Medical Data Analysis of CYP1B1 Gene Polymorphism and Clinical Prognosis of Minimally Invasive Surgery for Lung Cancer.

To address the issue of genetic mutations in medical records, clinical studies on minimally invasive surgery for breast cancer have been proposed. The CYP1B1 gene is mainly a single-nucleotide mutation, which affects the enzymatic reaction related to carcinogens and causes the susceptibility differences of different individuals. First, the survival rate and other factors influencing the estimation of 120 leukemia patients were examined with the help of various medical records by establishing an organization for auxiliary diagnosis of lung cancer based on expertise. Secondly, through the treatment of 120 leukemia patients after minor surgery, the average life expectancy of 120 patients was 19 months, the one-year survival rate was 74.61%, and the two-year survival rate was 32.70%. Currently, there are more than 160 cases of CYP1B1 discovered. In recent years, people have gradually entered into in-depth research on the correlation between genes and lung cancer, which is of great significance to the treatment and research of lung cancer. An analysis showed patients' age, stage, whether they would work, whether radiation therapy and antibiotics were offered, and so on. s has a direct impact on patient survival, and many tests have shown that the patient's age, stage, whether it will work, and whether fire radiation and drug therapy are provided are important interventions for patients with anemia. Finally, in patients with leukemia, especially during the restricted period, combined treatment with a physician, radiologist, and surgeon should be initiated as soon as possible. For a wide range of disease, depending on the use of chemotherapy, local metastasis with antibiotics can improve the disease. After success, it is more beneficial to choose second-line treatment.

CYP1B1 Gene Polymorphism Based on Health Monitoring and Nursing Methods after Minimally Invasive Surgery for Lung Cancer.

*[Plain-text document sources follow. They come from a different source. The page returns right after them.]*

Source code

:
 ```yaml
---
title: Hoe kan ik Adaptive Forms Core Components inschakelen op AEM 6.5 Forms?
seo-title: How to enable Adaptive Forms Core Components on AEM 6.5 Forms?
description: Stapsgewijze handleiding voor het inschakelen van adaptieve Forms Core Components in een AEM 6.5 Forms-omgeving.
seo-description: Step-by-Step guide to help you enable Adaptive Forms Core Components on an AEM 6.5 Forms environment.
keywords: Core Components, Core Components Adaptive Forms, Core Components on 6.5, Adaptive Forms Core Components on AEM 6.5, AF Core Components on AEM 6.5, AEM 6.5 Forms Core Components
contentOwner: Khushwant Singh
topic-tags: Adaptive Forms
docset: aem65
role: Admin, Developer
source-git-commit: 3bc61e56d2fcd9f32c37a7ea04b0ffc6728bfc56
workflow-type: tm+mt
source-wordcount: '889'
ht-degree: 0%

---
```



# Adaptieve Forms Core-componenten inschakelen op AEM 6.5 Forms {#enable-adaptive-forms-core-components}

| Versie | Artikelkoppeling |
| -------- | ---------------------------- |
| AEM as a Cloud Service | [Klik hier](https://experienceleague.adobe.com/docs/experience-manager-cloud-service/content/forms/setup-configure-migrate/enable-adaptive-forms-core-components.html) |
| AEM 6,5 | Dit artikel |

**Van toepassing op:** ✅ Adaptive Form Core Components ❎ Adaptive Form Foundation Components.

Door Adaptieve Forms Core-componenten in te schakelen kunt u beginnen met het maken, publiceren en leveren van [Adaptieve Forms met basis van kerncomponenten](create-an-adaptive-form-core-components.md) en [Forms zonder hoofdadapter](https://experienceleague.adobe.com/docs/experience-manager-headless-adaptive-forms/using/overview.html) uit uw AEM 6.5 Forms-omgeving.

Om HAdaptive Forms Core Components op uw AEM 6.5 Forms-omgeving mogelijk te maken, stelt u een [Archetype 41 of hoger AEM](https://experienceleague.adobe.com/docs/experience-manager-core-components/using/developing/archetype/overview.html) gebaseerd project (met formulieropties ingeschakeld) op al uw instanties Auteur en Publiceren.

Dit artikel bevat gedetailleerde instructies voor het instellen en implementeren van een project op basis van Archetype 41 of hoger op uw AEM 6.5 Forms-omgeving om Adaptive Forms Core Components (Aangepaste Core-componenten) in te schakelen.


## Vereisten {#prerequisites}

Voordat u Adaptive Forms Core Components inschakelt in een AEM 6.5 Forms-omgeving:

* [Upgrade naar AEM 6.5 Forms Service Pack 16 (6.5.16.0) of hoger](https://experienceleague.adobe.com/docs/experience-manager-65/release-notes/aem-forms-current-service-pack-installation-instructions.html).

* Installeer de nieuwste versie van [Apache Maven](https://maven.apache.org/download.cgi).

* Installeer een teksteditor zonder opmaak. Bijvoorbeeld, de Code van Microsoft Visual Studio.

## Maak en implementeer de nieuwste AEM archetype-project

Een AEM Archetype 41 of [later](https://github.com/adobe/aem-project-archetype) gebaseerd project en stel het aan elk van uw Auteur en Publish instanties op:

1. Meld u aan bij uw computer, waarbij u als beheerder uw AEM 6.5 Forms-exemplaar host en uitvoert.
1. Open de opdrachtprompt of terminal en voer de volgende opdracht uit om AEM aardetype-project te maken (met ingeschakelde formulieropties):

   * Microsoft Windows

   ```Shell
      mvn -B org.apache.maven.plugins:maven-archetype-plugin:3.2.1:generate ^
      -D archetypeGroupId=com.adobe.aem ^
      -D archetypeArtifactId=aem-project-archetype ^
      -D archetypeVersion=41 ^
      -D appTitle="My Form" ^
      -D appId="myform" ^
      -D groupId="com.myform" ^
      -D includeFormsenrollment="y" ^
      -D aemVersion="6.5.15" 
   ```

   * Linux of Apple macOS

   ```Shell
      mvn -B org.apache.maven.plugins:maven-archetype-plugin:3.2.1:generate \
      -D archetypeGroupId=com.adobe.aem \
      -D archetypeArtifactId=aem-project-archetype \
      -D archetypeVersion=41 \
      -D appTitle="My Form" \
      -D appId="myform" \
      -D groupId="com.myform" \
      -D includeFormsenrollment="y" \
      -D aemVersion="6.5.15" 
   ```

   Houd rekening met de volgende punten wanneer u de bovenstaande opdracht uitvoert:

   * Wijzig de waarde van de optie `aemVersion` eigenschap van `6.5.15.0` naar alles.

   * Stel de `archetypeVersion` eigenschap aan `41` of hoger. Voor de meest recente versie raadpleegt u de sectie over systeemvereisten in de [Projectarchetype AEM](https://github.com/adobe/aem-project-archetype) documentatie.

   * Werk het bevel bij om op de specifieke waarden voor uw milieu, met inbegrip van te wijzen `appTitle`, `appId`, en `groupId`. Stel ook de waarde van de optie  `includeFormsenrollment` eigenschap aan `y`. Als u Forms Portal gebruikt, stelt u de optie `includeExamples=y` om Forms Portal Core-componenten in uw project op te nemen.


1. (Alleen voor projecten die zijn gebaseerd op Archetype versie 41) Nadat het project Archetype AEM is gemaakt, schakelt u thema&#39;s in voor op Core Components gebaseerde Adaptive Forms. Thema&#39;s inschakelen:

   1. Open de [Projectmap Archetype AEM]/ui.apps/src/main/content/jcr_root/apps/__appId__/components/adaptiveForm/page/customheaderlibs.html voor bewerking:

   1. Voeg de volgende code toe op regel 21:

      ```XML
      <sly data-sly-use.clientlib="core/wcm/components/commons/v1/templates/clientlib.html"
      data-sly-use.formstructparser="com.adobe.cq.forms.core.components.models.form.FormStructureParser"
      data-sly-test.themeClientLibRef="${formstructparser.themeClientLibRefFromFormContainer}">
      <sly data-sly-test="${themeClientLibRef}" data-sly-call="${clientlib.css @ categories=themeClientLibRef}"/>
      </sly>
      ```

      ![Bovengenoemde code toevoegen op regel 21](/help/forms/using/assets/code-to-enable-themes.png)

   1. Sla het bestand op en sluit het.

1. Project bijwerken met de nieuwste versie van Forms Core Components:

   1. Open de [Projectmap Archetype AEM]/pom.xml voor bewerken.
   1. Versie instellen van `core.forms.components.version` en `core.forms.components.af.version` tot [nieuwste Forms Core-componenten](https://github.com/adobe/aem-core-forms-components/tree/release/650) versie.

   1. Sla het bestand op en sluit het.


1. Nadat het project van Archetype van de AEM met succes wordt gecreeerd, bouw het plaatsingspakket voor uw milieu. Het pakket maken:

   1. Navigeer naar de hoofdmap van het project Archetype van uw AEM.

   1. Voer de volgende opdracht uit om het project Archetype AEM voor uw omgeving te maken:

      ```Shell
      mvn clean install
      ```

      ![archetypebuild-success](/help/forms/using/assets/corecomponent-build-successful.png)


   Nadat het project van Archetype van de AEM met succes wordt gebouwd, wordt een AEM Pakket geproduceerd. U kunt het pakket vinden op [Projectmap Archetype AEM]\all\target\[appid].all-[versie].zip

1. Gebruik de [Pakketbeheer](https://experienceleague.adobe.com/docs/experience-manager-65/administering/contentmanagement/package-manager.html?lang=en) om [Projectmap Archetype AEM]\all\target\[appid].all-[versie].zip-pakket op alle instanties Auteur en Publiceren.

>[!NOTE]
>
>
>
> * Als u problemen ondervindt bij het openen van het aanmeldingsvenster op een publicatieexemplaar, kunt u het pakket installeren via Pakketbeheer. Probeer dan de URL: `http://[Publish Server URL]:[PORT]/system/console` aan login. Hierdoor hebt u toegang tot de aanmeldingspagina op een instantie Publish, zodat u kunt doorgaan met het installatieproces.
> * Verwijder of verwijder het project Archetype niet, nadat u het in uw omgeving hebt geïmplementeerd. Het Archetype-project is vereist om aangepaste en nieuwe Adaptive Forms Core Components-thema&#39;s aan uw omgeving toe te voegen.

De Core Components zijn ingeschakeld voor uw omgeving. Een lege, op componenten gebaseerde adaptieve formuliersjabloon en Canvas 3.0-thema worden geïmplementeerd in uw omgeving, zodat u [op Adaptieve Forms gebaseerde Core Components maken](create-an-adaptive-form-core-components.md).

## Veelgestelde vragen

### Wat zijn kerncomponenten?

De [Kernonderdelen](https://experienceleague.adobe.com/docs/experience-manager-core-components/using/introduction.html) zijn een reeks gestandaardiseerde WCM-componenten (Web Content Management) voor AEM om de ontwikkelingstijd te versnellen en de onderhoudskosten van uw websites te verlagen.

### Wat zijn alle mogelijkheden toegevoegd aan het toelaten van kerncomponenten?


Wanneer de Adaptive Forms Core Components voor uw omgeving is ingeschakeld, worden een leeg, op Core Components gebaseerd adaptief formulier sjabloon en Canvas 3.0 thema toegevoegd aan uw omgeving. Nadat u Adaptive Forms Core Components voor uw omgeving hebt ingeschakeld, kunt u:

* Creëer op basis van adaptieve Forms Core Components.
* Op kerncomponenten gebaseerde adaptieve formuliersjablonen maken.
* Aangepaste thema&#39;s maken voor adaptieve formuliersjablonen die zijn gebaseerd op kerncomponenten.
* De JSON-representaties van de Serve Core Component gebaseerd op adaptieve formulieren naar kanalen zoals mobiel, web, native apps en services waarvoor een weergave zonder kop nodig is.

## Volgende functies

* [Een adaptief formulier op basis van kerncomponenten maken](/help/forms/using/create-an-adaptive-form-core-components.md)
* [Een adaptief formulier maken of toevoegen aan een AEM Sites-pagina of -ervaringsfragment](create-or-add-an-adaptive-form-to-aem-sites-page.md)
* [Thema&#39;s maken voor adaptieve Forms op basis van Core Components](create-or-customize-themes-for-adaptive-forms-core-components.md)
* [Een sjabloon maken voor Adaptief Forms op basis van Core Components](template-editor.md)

The rapid development of science and technology has become an indispensable part of human life. Minimally invasive lung cancer surgery, that is, thoracoscopic surgery and da Vinci robotic surgery, has many advantages over previous surgeries, there is no need to make a large incision in the chest, the patient after such surgery, and recovery is also better and can also reduce the incision of the operation. Therefore, with the rapid development of science and technology today, how to detect changes in patients' health and establish an intelligent health monitoring system has become a development trend. This paper proposes to apply health monitoring in CYP1B1 gene polymorphism and nursing after clinical treatment of minimally invasive lung cancer surgery, after analyzing the society's demand for real-time health monitoring in this paper. It also studies the health monitoring system based on the advantages of smart phones. The system is suitable for the Android operating system and can monitor the temperature, weight, and other data of the human body. The experimental results show that the data value of the information displayed by the android software has a high degree of matching with the measured value, which basically keeps floating around 80, and the data consistency is strong.